Sono tensioni che hanno un diretto impatto su un fronte aperto particolarmente delicato per il Cremlino: la Cecenia – altro fonte “caldo” del Caucaso del Nord. Su questo tema, la Turchia ha sempre mantenuto una posizione di sostanziale estraneità, ricambiata dalla Russia sulla questione curda, che ha permesso ad Ankara di portare avanti nel nord della Siria offensive armate contro lo Ypg, il braccio armato dei curdi siriani (considerato da Ankara un’organizzazione terroristica alla stregua del Pkk, il Partito dei lavoratori del Kurdistan). Se gli equilibri dovessero cambiare e la Turchia non trovasse più soddisfacenti le condizioni dell’alleanza con Mosca, quello del Caucaso del Nord potrebbe tornare ad essere uno dei punti di pressione più fastidioso per il Cremlino.

Il mosaico etnico-politico del Caucaso del Nord (Wikipedia).

 

La parte meridionale della regione è quella dove i due Paesi si contendono in modo più evidente le zone di influenza e dove si rischia più concretamente un conflitto armato nel quale verrebbero irrimediabilmente risucchiate Mosca ed Ankara. La Georgia è la nazione nel Caucaso del Sud dove l’influenza russa si è affievolita. La situazione è ancora più critica dall’agosto 2008, a causa della guerra in Abkhazia e Ossezia del Sud, terminata con l’indipendenza dei due territori prima compresi nei confini della Georgia, che sono diventate di fatto un protettorato russo. La Turchia ha approfittato dell’occasione per avvicinarsi a Tblisi, con cui condivide progetti importanti come il Baku-Tbilisi-Ceyhan, il gasdotto di quasi 1800 chilometri, che porta il gas dal Mar Nero al Mar Mediterraneo e la Tap, Trans Adriatic Pipeline, destinata a portare l’oro blu dall’Azerbaigian fino all’Italia e che consolida il ruolo della Mezzaluna come hub energetico, oltre a tutti i vantaggi economici e di approvvigionamento.

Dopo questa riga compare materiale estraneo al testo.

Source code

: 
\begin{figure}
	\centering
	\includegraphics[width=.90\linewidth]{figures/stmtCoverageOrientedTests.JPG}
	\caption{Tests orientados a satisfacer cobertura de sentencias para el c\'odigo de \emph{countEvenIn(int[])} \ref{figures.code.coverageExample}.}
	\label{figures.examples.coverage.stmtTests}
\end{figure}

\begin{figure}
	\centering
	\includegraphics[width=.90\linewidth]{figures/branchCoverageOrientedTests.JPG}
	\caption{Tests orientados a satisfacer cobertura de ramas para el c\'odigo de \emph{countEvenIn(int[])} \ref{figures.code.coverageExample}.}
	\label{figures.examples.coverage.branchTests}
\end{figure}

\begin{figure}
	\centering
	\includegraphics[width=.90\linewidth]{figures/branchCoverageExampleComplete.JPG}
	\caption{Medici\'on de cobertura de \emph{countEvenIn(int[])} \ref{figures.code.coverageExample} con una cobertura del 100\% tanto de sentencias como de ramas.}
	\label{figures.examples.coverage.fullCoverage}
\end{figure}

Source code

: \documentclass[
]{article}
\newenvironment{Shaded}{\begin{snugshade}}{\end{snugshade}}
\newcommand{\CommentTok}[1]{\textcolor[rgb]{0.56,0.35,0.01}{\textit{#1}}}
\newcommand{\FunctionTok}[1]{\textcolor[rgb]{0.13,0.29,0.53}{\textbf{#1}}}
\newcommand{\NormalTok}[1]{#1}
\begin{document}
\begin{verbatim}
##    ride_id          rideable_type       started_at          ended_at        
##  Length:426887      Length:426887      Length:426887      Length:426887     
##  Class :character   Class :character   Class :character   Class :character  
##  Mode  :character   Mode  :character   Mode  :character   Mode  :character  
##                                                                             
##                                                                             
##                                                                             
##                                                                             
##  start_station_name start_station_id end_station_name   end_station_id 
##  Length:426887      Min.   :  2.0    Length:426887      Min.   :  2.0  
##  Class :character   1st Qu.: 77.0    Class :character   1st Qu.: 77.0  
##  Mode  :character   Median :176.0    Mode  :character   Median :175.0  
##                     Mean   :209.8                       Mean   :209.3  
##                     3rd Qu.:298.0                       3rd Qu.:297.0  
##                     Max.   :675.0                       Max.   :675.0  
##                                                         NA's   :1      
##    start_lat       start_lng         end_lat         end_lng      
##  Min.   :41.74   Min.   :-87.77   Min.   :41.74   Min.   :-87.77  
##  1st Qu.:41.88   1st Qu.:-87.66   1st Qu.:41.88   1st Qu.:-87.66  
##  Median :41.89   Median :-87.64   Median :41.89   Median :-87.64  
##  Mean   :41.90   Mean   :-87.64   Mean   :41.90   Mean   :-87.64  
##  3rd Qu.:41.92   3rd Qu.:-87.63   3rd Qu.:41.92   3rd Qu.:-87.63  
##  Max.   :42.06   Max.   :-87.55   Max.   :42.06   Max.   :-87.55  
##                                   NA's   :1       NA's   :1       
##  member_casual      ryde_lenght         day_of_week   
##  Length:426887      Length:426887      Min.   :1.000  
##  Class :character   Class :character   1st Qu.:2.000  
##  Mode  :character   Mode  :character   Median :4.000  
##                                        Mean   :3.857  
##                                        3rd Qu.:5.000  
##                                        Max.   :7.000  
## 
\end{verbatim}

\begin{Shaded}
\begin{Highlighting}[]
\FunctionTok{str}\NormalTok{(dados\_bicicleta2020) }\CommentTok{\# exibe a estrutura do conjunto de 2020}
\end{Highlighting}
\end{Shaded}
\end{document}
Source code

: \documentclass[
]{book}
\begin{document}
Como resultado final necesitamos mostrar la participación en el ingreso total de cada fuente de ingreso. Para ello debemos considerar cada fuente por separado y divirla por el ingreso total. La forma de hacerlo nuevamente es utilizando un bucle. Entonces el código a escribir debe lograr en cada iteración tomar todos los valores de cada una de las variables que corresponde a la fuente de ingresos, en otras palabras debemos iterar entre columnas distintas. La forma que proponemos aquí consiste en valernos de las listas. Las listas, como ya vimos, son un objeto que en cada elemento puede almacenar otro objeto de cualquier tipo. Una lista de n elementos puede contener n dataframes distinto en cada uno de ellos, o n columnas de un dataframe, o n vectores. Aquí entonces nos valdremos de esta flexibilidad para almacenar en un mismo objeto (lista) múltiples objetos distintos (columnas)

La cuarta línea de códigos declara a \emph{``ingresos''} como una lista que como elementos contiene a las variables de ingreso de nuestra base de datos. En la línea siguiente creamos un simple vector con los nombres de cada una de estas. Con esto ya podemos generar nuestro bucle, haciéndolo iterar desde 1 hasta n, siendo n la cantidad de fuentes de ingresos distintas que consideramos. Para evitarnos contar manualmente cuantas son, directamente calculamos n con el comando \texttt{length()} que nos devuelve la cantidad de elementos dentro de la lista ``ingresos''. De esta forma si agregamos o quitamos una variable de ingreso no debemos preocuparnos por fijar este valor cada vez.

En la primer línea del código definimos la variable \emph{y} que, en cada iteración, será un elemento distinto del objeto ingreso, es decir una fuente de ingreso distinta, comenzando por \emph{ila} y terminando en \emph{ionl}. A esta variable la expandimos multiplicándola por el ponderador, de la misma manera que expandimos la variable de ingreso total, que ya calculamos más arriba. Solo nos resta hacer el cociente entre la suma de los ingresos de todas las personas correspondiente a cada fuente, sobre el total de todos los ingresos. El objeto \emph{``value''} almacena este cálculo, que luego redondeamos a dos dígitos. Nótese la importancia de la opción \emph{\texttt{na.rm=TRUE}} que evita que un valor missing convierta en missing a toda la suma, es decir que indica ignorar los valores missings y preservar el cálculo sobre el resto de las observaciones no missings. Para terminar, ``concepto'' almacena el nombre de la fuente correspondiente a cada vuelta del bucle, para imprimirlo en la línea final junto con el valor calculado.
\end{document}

Una situazione ancor più delicata riguarda Armenia e Azerbaigian a causa dell’irrisolta questione del Nagorno Karabakh, una regione in territorio azero, ma a maggioranza armena autoproclamatosi indipendente nel 1990 e teatro di una sanguinosa guerra fra Baku e Yerevan fra il 1992 e il 1994. Oggi, la repubblica non ha riconoscimento internazionale. Nella questione, l’Armenia viene fiancheggiata dalla Russia, l’Azerbaigian dalla Turchia. Nonostante il riavvicinamento fra Mosca e Ankara la situazione nella regione rimane critica e per il Cremlino può rappresentare un grosso problema, data la sua alleanza con Yerevan, ma anche la vendita di armi a Baku.

Intanto la Turchia, che ha non ha relazioni con l’Armenia non solo per il conflitto in Nagorno Karabakh, ma anche a causa del genocidio del 1915 (mai riconosciuto da Ankara), si è mossa per indebolire l’influenza di Mosca nella regione e isolare la stessa Armenia. A novembre 2018, Ankara, Tbilisi e Baku si sono riunite per preparare un protocollo per garantire la sicurezza e la pace nella regione. La Russia, dal canto suo, ha una sua presenza militare in Armenia da dove, insieme con quella in Crimea, può tenere sotto tiro di missile le regioni settentrionali e orientali della Turchia.

Russia e Turchia sono dunque strani alleati. Condividono certamente alcuni interessi e hanno mostrato di poter collaborare, ma potrebbero presto o tardi trovarsi su sponde opposte in diversi conflitti regionali.